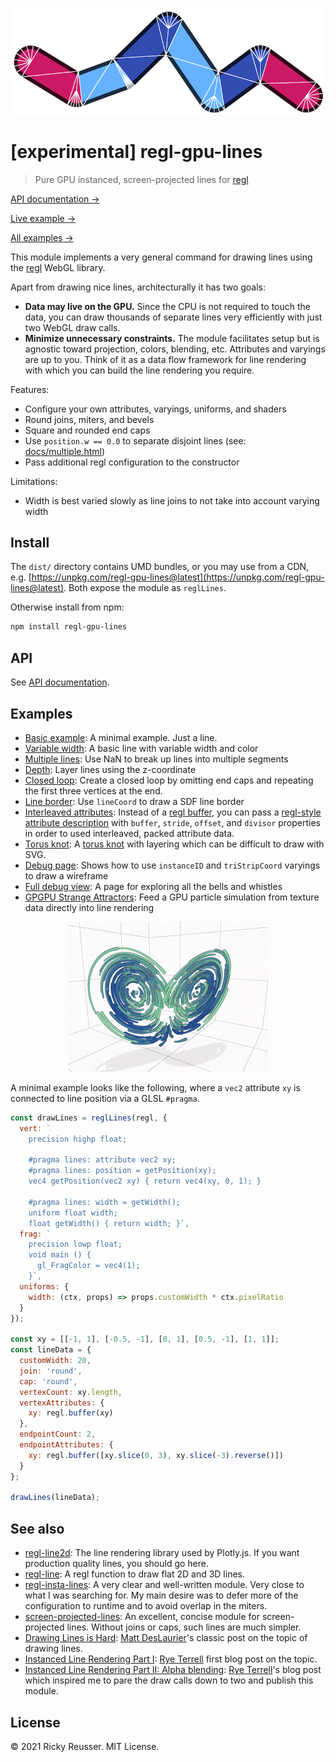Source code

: <p align="center">
  <img src="./docs/debug.png" alt="Lines with round joins and caps" width="600">
</p>

# [experimental] regl-gpu-lines

> Pure GPU instanced, screen-projected lines for [regl](https://github.com/regl-project/regl)

[API documentation &rarr;](./API.md)

[Live example &rarr;](https://rreusser.github.io/regl-gpu-lines/docs/debug.html)

[All examples &rarr;](#examples)

This module implements a very general command for drawing lines using the [regl](https://github.com/regl-project/regl) WebGL library.

Apart from drawing nice lines, architecturally it has two goals:
- **Data may live on the GPU.** Since the CPU is not required to touch the data, you can draw thousands of separate lines very efficiently with just two WebGL draw calls.
- **Minimize unnecessary constraints.** The module facilitates setup but is agnostic toward projection, colors, blending, etc. Attributes and varyings are up to you. Think of it as a data flow framework for line rendering with which you can build the line rendering you require.

Features:

- Configure your own attributes, varyings, uniforms, and shaders
- Round joins, miters, and bevels
- Square and rounded end caps
- Use `position.w == 0.0` to separate disjoint lines (see: [docs/multiple.html](https://rreusser.github.io/regl-gpu-lines/docs/multiple.html)) 
- Pass additional regl configuration to the constructor

Limitations:

- Width is best varied slowly as line joins to not take into account varying width

## Install

The `dist/` directory contains UMD bundles, or you may use from a CDN, e.g. [https://unpkg.com/regl-gpu-lines@latest](https://unpkg.com/regl-gpu-lines@latest). Both expose the module as `reglLines`.

Otherwise install from npm:

```bash
npm install regl-gpu-lines
```

## API

See [API documentation](./API.md).

## Examples

- [Basic example](https://rreusser.github.io/regl-gpu-lines/docs/basic.html): A minimal example. Just a line.
- [Variable width](https://rreusser.github.io/regl-gpu-lines/docs/variable-width.html): A basic line with variable width and color
- [Multiple lines](https://rreusser.github.io/regl-gpu-lines/docs/multiple.html): Use NaN to break up lines into multiple segments
- [Depth](https://rreusser.github.io/regl-gpu-lines/docs/depth.html): Layer lines using the z-coordinate
- [Closed loop](https://rreusser.github.io/regl-gpu-lines/docs/closed-loop.html): Create a closed loop by omitting end caps and repeating the first three vertices at the end.
- [Line border](https://rreusser.github.io/regl-gpu-lines/docs/border.html): Use `lineCoord` to draw a SDF line border
- [Interleaved attributes](https://rreusser.github.io/regl-gpu-lines/docs/strided.html): Instead of a [regl buffer](https://github.com/regl-project/regl/blob/master/API.md#buffers), you can pass a [regl-style attribute description](https://github.com/regl-project/regl/blob/master/API.md#attributes) with `buffer`, `stride`, `offset`, and `divisor` properties in order to used interleaved, packed attribute data.
- [Torus knot](https://rreusser.github.io/regl-gpu-lines/docs/knot.html): A [torus knot](https://en.wikipedia.org/wiki/Torus_knot) with layering which can be difficult to draw with SVG.
- [Debug page](https://rreusser.github.io/regl-gpu-lines/docs/debug-view.html): Shows how to use `instanceID` and `triStripCoord` varyings to draw a wireframe
- [Full debug view](https://rreusser.github.io/regl-gpu-lines/docs/debug.html): A page for exploring all the bells and whistles
- [GPGPU Strange Attractors](https://observablehq.com/d/ab6cd8bb0137889c): Feed a GPU particle simulation from texture data directly into line rendering

<p align="center">
  <a href="https://observablehq.com/d/ab6cd8bb0137889c"><img src="./docs/lorenz.gif" alt="GPGPU Lorenz Attractor"></a>
</p>

A minimal example looks like the following, where a `vec2` attribute `xy` is connected to line position via a GLSL `#pragma`.

```js
const drawLines = reglLines(regl, {
  vert: `
    precision highp float;

    #pragma lines: attribute vec2 xy;
    #pragma lines: position = getPosition(xy);
    vec4 getPosition(vec2 xy) { return vec4(xy, 0, 1); }

    #pragma lines: width = getWidth();
    uniform float width;
    float getWidth() { return width; }`,
  frag: `
    precision lowp float;
    void main () {
      gl_FragColor = vec4(1);
    }`,
  uniforms: {
    width: (ctx, props) => props.customWidth * ctx.pixelRatio
  }
});

const xy = [[-1, 1], [-0.5, -1], [0, 1], [0.5, -1], [1, 1]];
const lineData = {
  customWidth: 20,
  join: 'round',
  cap: 'round',
  vertexCount: xy.length,
  vertexAttributes: {
    xy: regl.buffer(xy)
  },
  endpointCount: 2,
  endpointAttributes: {
    xy: regl.buffer([xy.slice(0, 3), xy.slice(-3).reverse()])
  }
};

drawLines(lineData);
```

## See also

- [regl-line2d](https://github.com/gl-vis/regl-line2d): The line rendering library used by Plotly.js. If you want production quality lines, you should go here.
- [regl-line](https://www.npmjs.com/package/regl-line): A regl function to draw flat 2D and 3D lines.
- [regl-insta-lines](https://github.com/deluksic/regl-insta-lines): A very clear and well-written module. Very close to what I was searching for. My main desire was to defer more of the configuration to runtime and to avoid overlap in the miters.
- [screen-projected-lines](https://github.com/substack/screen-projected-lines): An excellent, concise module for screen-projected lines. Without joins or caps, such lines are much simpler.
- [Drawing Lines is Hard](https://mattdesl.svbtle.com/drawing-lines-is-hard): [Matt DesLaurier](https://twitter.com/mattdesl)'s classic post on the topic of drawing lines.
- [Instanced Line Rendering Part I](https://wwwtyro.net/2019/11/18/instanced-lines.html): [Rye Terrell](https://wwwtyro.net/) first blog post on the topic.
- [Instanced Line Rendering Part II: Alpha blending](https://wwwtyro.net/2021/10/01/instanced-lines-part-2.html): [Rye Terrell](https://wwwtyro.net/)'s blog post which inspired me to pare the draw calls down to two and publish this module.

## License

&copy; 2021 Ricky Reusser. MIT License.
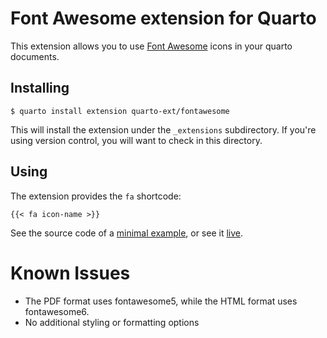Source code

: # Font Awesome extension for Quarto

This extension allows you to use [Font Awesome](https://fontawesome.com/) icons in your quarto documents. 

## Installing

```
$ quarto install extension quarto-ext/fontawesome
```

This will install the extension under the `_extensions` subdirectory.
If you're using version control, you will want to check in this directory.

## Using

The extension provides the `fa` shortcode:

```
{{< fa icon-name >}}
```

See the source code of a [minimal example](index.qmd), or see it [live](https://quarto-ext.github.io/fontawesome/).

# Known Issues

* The PDF format uses fontawesome5, while the HTML format uses fontawesome6.
* No additional styling or formatting options
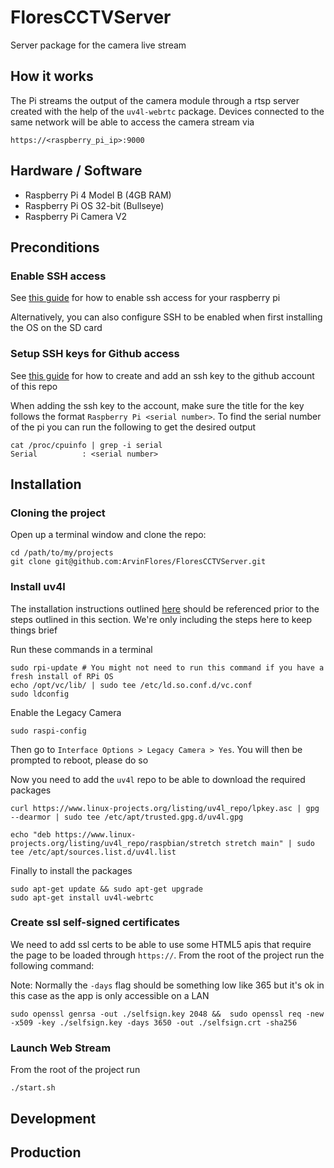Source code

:# FloresCCTVServer

Server package for the camera live stream

## How it works
The Pi streams the output of the camera module through a rtsp server created with the help of the `uv4l-webrtc` package. Devices connected to the same network will be able to access the camera stream via

```
https://<raspberry_pi_ip>:9000
```

## Hardware / Software

* Raspberry Pi 4 Model B (4GB RAM)
* Raspberry Pi OS 32-bit (Bullseye)
* Raspberry Pi Camera V2

## Preconditions

### Enable SSH access
See [this guide](https://www.raspberrypi.com/documentation/computers/remote-access.html#enabling-the-server) for how to enable ssh access for your raspberry pi

Alternatively, you can also configure SSH to be enabled when first installing the OS on the SD card

### Setup SSH keys for Github access
See [this guide](https://docs.github.com/en/authentication/connecting-to-github-with-ssh/generating-a-new-ssh-key-and-adding-it-to-the-ssh-agent) for how to create and add an ssh key to the github account of this repo

When adding the ssh key to the account, make sure the title for the key follows the format `Raspberry Pi <serial number>`. To find the serial number of the pi you can run the following to get the desired output
```
cat /proc/cpuinfo | grep -i serial
Serial          : <serial number>
```

## Installation

### Cloning the project
Open up a terminal window and clone the repo:

```
cd /path/to/my/projects
git clone git@github.com:ArvinFlores/FloresCCTVServer.git
```

### Install uv4l
The installation instructions outlined [here](https://www.linux-projects.org/uv4l/installation/) should be referenced prior to the steps outlined in this section. We're only including the steps here to keep things brief

Run these commands in a terminal
```
sudo rpi-update # You might not need to run this command if you have a fresh install of RPi OS
echo /opt/vc/lib/ | sudo tee /etc/ld.so.conf.d/vc.conf
sudo ldconfig
```

Enable the Legacy Camera
```
sudo raspi-config
```
Then go to `Interface Options > Legacy Camera > Yes`. You will then be prompted to reboot, please do so

Now you need to add the `uv4l` repo to be able to download the required packages
```
curl https://www.linux-projects.org/listing/uv4l_repo/lpkey.asc | gpg --dearmor | sudo tee /etc/apt/trusted.gpg.d/uv4l.gpg

echo "deb https://www.linux-projects.org/listing/uv4l_repo/raspbian/stretch stretch main" | sudo tee /etc/apt/sources.list.d/uv4l.list
```

Finally to install the packages
```
sudo apt-get update && sudo apt-get upgrade
sudo apt-get install uv4l-webrtc
```

### Create ssl self-signed certificates
We need to add ssl certs to be able to use some HTML5 apis that require the page to be loaded through `https://`. From the root of the project run the following command:

Note: Normally the `-days` flag should be something low like 365 but it's ok in this case as the app is only accessible on a LAN
```
sudo openssl genrsa -out ./selfsign.key 2048 &&  sudo openssl req -new -x509 -key ./selfsign.key -days 3650 -out ./selfsign.crt -sha256
```

### Launch Web Stream
From the root of the project run

```
./start.sh
```

## Development

## Production
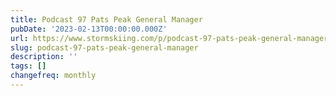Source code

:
 ```yaml
---
title: Podcast 97 Pats Peak General Manager
pubDate: '2023-02-13T00:00:00.000Z'
url: https://www.stormskiing.com/p/podcast-97-pats-peak-general-manager
slug: podcast-97-pats-peak-general-manager
description: ''
tags: []
changefreq: monthly
---
```


<!-- Add post content below -->
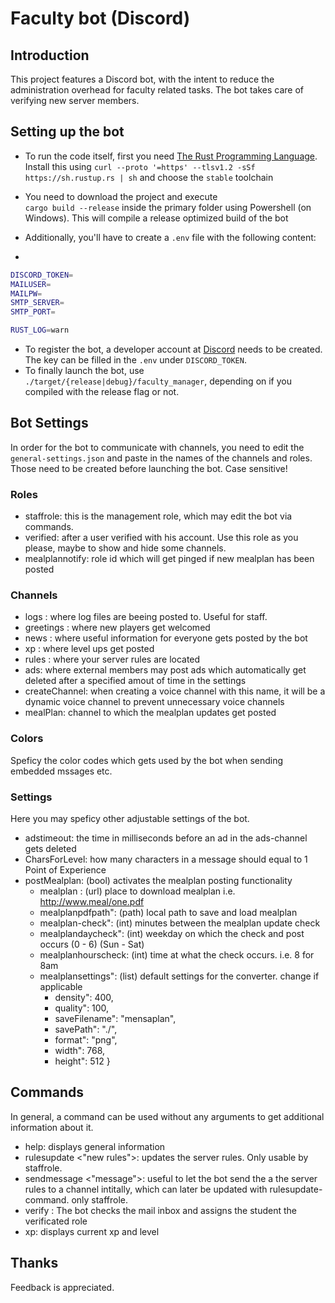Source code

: # Faculty bot (Discord)

## Introduction

This project features a Discord bot, with the intent to reduce the administration overhead for faculty related tasks. The bot takes care of verifying new server members.

## Setting up the bot

- To run the code itself, first you need [The Rust Programming Language](https://rust-lang.org).
  Install this using `curl --proto '=https' --tlsv1.2 -sSf https://sh.rustup.rs | sh` and choose the `stable` toolchain
- You need to download the project and execute  
  `cargo build --release` inside the primary folder using Powershell (on Windows). This will compile a release optimized build of the bot


- Additionally, you'll have to create a `.env` file with the following content:
- 
```sh
DISCORD_TOKEN=
MAILUSER=
MAILPW=
SMTP_SERVER=
SMTP_PORT=

RUST_LOG=warn
```

- To register the bot, a developer account at [Discord](https://discord.com/developers/) needs to be created. The key can be filled in the `.env` under `DISCORD_TOKEN`.
- To finally launch the bot, use `./target/{release|debug}/faculty_manager`, depending on if you compiled with the release flag or not.

## Bot Settings

In order for the bot to communicate with channels, you need to edit the `general-settings.json` and paste in the names of the channels and roles. Those need to be created before launching the bot. Case sensitive!

### Roles

- staffrole: this is the management role, which may edit the bot via commands.  
- verified: after a user verified with his account. Use this role as you please, maybe to show and hide some channels.
- mealplannotify: role id which will get pinged if new mealplan has been posted

### Channels

- logs : where log files are beeing posted to. Useful for staff.
- greetings : where new players get welcomed
- news : where useful information for everyone gets posted by the bot
- xp : where level ups get posted
- rules : where your server rules are located
- ads: where external members may post ads which automatically get deleted after a specified amout of time in the settings
- createChannel: when creating a voice channel with this name, it will be a dynamic voice channel to prevent unnecessary voice channels
- mealPlan: channel to which the mealplan updates get posted

### Colors

Speficy the color codes which gets used by the bot when sending embedded mssages etc.

### Settings

Here you may speficy other adjustable settings of the bot.
- adstimeout: the time in milliseconds before an ad in the ads-channel gets deleted
- CharsForLevel: how many characters in a message should equal to 1 Point of Experience
- postMealplan: (bool) activates the mealplan posting functionality
	- mealplan : (url) place to download mealplan i.e. http://www.meal/one.pdf
    - mealplanpdfpath": (path) local path to save and load mealplan
    - mealplan-check": (int) minutes between the mealplan update check
    - mealplandaycheck": (int) weekday on which the check and post occurs (0 - 6) (Sun - Sat)
	- mealplanhourscheck: (int) time at what the check occurs. i.e. 8 for 8am
    - mealplansettings": (list) default settings for the converter. change if applicable
      - density": 400,
      - quality": 100,
      - saveFilename": "mensaplan",
      - savePath": "./",
      - format": "png",
      - width": 768,
      - height": 512
    }


## Commands

In general, a command can be used without any arguments to get additional information about it.

- help: displays general information
- rulesupdate <"new rules">: updates the server rules. Only usable by staffrole.
- sendmessage <channel name> <"message">: useful to let the bot send the a the server rules to a channel intitally, which can later be updated with rulesupdate-command. only staffrole.
- verify <student email>: The bot checks the mail inbox and assigns the student the verificated role
- xp: displays current xp and level

## Thanks

Feedback is appreciated.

■ **ABOUT THIS TASK**
Reproduce word for word the material above, beginning with the line that contains "B (4GB RAM)" and ending with the line that contains "### Setup SSH keys for Github access".

■ **YOUR RESPONSE**
* Raspberry Pi 4 Model B (4GB RAM)
* Raspberry Pi OS 32-bit (Bullseye)
* Raspberry Pi Camera V2

## Preconditions

### Enable SSH access
See [this guide](https://www.raspberrypi.com/documentation/computers/remote-access.html#enabling-the-server) for how to enable ssh access for your raspberry pi

Alternatively, you can also configure SSH to be enabled when first installing the OS on the SD card

### Setup SSH keys for Github access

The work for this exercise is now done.